**** INPUT MATERIAL

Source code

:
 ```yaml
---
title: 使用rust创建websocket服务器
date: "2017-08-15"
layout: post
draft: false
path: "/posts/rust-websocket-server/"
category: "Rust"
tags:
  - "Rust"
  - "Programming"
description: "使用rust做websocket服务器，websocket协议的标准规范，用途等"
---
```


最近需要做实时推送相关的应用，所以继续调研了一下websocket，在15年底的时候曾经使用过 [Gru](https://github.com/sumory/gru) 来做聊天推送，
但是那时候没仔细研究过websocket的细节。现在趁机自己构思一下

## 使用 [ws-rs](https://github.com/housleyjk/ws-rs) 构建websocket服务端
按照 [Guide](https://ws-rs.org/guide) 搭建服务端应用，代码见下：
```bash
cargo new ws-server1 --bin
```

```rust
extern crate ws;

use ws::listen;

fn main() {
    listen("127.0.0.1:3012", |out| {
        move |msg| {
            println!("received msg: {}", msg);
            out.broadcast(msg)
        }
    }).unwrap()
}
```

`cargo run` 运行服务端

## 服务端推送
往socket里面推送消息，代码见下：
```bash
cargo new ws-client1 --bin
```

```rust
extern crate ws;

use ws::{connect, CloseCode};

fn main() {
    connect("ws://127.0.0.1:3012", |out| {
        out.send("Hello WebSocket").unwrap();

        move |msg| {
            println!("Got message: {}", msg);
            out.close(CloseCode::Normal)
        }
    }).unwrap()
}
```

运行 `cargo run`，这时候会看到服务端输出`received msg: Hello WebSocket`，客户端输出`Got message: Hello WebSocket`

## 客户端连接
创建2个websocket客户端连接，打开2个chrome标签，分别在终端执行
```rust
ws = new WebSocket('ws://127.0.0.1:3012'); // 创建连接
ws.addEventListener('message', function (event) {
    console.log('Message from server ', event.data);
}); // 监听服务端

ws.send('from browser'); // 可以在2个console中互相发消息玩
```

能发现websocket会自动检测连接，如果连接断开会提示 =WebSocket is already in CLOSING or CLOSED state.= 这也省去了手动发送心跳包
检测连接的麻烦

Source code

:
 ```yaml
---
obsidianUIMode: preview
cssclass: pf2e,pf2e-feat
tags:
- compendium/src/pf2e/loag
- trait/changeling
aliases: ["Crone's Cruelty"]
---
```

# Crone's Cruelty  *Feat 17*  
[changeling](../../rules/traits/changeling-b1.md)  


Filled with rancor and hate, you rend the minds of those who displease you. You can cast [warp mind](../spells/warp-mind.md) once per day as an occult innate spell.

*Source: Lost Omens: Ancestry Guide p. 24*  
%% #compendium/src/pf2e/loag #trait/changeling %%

********

• [EXERCISE AIM] Go through the material and copy every line in which the word "https" occurs.

• [ANSWER BOX]
最近需要做实时推送相关的应用，所以继续调研了一下websocket，在15年底的时候曾经使用过 [Gru](https://github.com/sumory/gru) 来做聊天推送，
## 使用 [ws-rs](https://github.com/housleyjk/ws-rs) 构建websocket服务端
按照 [Guide](https://ws-rs.org/guide) 搭建服务端应用，代码见下：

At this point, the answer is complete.